== DATA RECORDS ==

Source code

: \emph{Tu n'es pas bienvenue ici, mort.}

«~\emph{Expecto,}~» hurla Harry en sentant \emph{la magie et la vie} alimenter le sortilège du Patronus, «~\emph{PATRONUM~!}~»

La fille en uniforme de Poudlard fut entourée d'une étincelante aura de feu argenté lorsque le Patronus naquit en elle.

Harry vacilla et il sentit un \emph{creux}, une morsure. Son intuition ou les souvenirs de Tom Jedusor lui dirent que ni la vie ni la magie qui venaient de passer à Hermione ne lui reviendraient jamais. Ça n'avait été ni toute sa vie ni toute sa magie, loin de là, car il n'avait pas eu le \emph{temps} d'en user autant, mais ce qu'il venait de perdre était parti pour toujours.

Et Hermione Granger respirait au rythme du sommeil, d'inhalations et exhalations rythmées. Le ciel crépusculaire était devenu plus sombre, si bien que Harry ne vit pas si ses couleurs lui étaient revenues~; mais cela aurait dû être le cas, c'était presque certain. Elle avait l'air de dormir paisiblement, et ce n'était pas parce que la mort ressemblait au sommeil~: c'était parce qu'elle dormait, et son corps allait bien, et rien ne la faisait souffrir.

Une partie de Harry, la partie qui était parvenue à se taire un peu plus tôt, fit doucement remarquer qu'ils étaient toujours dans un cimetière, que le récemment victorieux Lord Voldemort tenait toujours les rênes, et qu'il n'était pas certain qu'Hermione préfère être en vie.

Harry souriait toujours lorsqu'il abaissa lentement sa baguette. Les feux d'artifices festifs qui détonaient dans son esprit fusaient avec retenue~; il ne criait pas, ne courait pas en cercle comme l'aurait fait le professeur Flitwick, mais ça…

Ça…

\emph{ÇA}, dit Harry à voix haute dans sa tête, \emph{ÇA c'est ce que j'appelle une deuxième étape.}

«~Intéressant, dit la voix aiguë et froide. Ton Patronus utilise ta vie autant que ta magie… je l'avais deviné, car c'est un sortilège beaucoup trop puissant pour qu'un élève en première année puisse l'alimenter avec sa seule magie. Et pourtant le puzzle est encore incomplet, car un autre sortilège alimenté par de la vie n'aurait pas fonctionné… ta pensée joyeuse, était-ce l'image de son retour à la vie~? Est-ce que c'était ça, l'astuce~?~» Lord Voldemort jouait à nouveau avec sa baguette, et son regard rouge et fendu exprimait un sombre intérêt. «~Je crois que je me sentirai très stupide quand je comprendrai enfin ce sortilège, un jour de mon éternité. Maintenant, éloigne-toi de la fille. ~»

===

> WORK TASK
Could you retype every record above exactly as given?

> FINISHED EXERCISE
Source code

: \emph{Tu n'es pas bienvenue ici, mort.}

«~\emph{Expecto,}~» hurla Harry en sentant \emph{la magie et la vie} alimenter le sortilège du Patronus, «~\emph{PATRONUM~!}~»

La fille en uniforme de Poudlard fut entourée d'une étincelante aura de feu argenté lorsque le Patronus naquit en elle.

Harry vacilla et il sentit un \emph{creux}, une morsure. Son intuition ou les souvenirs de Tom Jedusor lui dirent que ni la vie ni la magie qui venaient de passer à Hermione ne lui reviendraient jamais. Ça n'avait été ni toute sa vie ni toute sa magie, loin de là, car il n'avait pas eu le \emph{temps} d'en user autant, mais ce qu'il venait de perdre était parti pour toujours.

Et Hermione Granger respirait au rythme du sommeil, d'inhalations et exhalations rythmées. Le ciel crépusculaire était devenu plus sombre, si bien que Harry ne vit pas si ses couleurs lui étaient revenues~; mais cela aurait dû être le cas, c'était presque certain. Elle avait l'air de dormir paisiblement, et ce n'était pas parce que la mort ressemblait au sommeil~: c'était parce qu'elle dormait, et son corps allait bien, et rien ne la faisait souffrir.

Une partie de Harry, la partie qui était parvenue à se taire un peu plus tôt, fit doucement remarquer qu'ils étaient toujours dans un cimetière, que le récemment victorieux Lord Voldemort tenait toujours les rênes, et qu'il n'était pas certain qu'Hermione préfère être en vie.

Harry souriait toujours lorsqu'il abaissa lentement sa baguette. Les feux d'artifices festifs qui détonaient dans son esprit fusaient avec retenue~; il ne criait pas, ne courait pas en cercle comme l'aurait fait le professeur Flitwick, mais ça…

Ça…

\emph{ÇA}, dit Harry à voix haute dans sa tête, \emph{ÇA c'est ce que j'appelle une deuxième étape.}

«~Intéressant, dit la voix aiguë et froide. Ton Patronus utilise ta vie autant que ta magie… je l'avais deviné, car c'est un sortilège beaucoup trop puissant pour qu'un élève en première année puisse l'alimenter avec sa seule magie. Et pourtant le puzzle est encore incomplet, car un autre sortilège alimenté par de la vie n'aurait pas fonctionné… ta pensée joyeuse, était-ce l'image de son retour à la vie~? Est-ce que c'était ça, l'astuce~?~» Lord Voldemort jouait à nouveau avec sa baguette, et son regard rouge et fendu exprimait un sombre intérêt. «~Je crois que je me sentirai très stupide quand je comprendrai enfin ce sortilège, un jour de mon éternité. Maintenant, éloigne-toi de la fille. ~»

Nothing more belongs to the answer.